Task statement -> What do the lines from the one containing "- 공지사항 글의 상세보기" through the end of the listing below say? Restate them word for word and give nothing else.

Data for this exercise ->
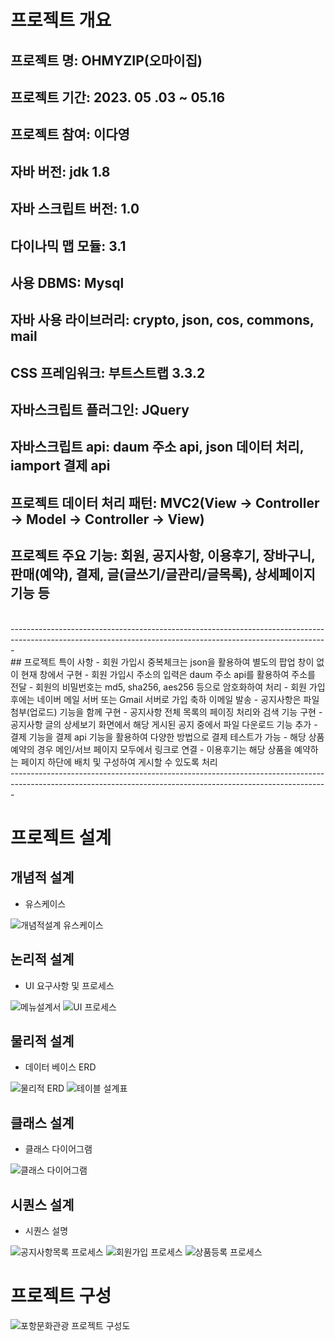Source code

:# 프로젝트 개요

## 프로젝트 명: OHMYZIP(오마이집)

## 프로젝트 기간: 2023. 05 .03 ~ 05.16

## 프로젝트 참여: 이다영

## 자바 버전: jdk 1.8

## 자바 스크립트 버전: 1.0

## 다이나믹 맵 모듈: 3.1

## 사용 DBMS: Mysql

## 자바 사용 라이브러리: crypto, json, cos, commons, mail

## CSS 프레임워크: 부트스트랩 3.3.2

## 자바스크립트 플러그인: JQuery

## 자바스크립트 api: daum 주소 api, json 데이터 처리, iamport 결제 api

## 프로젝트 데이터 처리 패턴: MVC2(View -> Controller -> Model -> Controller -> View)

## 프로젝트 주요 기능: 회원, 공지사항, 이용후기, 장바구니, 판매(예약), 결제, 글(글쓰기/글관리/글목록), 상세페이지 기능 등
<br>
-------------------------------------------------------------------------------------------------------------------------------------------------------------<br>
## 프로젝트 특이 사항
- 회원 가입시 중복체크는 json을 활용하여 별도의 팝업 창이 없이 현재 창에서 구현
- 회원 가입시 주소의 입력은 daum 주소 api를 활용하여 주소를 전달
- 회원의 비밀번호는 md5, sha256, aes256 등으로 암호화하여 처리
- 회원 가입 후에는 네이버 메일 서버 또는 Gmail 서버로 가입 축하 이메일 발송
- 공지사항은 파일 첨부(업로드) 기능을 함께 구현
- 공지사항 전체 목록의 페이징 처리와 검색 기능 구현
- 공지사항 글의 상세보기 화면에서 해당 게시된 공지 중에서 파일 다운로드 기능 추가
- 결제 기능을 결제 api 기능을 활용하여 다양한 방법으로 결제 테스트가 가능
- 해당 상품 예약의 경우 메인/서브 페이지 모두에서 링크로 연결
- 이용후기는 해당 상품을 예약하는 페이지 하단에 배치 및 구성하여 게시할 수 있도록 처리

<br>
-------------------------------------------------------------------------------------------------------------------------------------------------------------<br>

# 프로젝트 설계
## 개념적 설계
- 유스케이스

![개념적설계 유스케이스](./img/use_case.jpg "개념적설계 유스케이스")

## 논리적 설계
- UI 요구사항 및 프로세스

![메뉴설계서](./img/menu.JPG "메뉴설계서")
![UI 프로세스](./img/UI_process.png "UI 프로세스")

## 물리적 설계
- 데이터 베이스 ERD

![물리적 ERD](./img/ERD.png "물리적 ERD")
![테이블 설계표](./img/table.png "테이블 설계표")

## 클래스 설계
- 클래스 다이어그램

![클래스 다이어그램](./img/DTO.png "클래스 다이어그램")

## 시퀀스 설계
- 시퀀스 설명

![공지사항목록 프로세스](./img/sequence_1.JPG "공지사항목록 프로세스")
![회원가입 프로세스](./img/sequence_2.JPG "회원가입 프로세스")
![상품등록 프로세스](./img/sequence_3.JPG "상품등록 프로세스")

# 프로젝트 구성
![포항문화관광 프로젝트 구성도](./img/pro03.png "포항문화관광 프로젝트 구성도")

Finished exercise ->
- 공지사항 글의 상세보기 화면에서 해당 게시된 공지 중에서 파일 다운로드 기능 추가
- 결제 기능을 결제 api 기능을 활용하여 다양한 방법으로 결제 테스트가 가능
- 해당 상품 예약의 경우 메인/서브 페이지 모두에서 링크로 연결
- 이용후기는 해당 상품을 예약하는 페이지 하단에 배치 및 구성하여 게시할 수 있도록 처리

<br>
-------------------------------------------------------------------------------------------------------------------------------------------------------------<br>

# 프로젝트 설계
## 개념적 설계
- 유스케이스

![개념적설계 유스케이스](./img/use_case.jpg "개념적설계 유스케이스")

## 논리적 설계
- UI 요구사항 및 프로세스

![메뉴설계서](./img/menu.JPG "메뉴설계서")
![UI 프로세스](./img/UI_process.png "UI 프로세스")

## 물리적 설계
- 데이터 베이스 ERD

![물리적 ERD](./img/ERD.png "물리적 ERD")
![테이블 설계표](./img/table.png "테이블 설계표")

## 클래스 설계
- 클래스 다이어그램

![클래스 다이어그램](./img/DTO.png "클래스 다이어그램")

## 시퀀스 설계
- 시퀀스 설명

![공지사항목록 프로세스](./img/sequence_1.JPG "공지사항목록 프로세스")
![회원가입 프로세스](./img/sequence_2.JPG "회원가입 프로세스")
![상품등록 프로세스](./img/sequence_3.JPG "상품등록 프로세스")

# 프로젝트 구성
![포항문화관광 프로젝트 구성도](./img/pro03.png "포항문화관광 프로젝트 구성도")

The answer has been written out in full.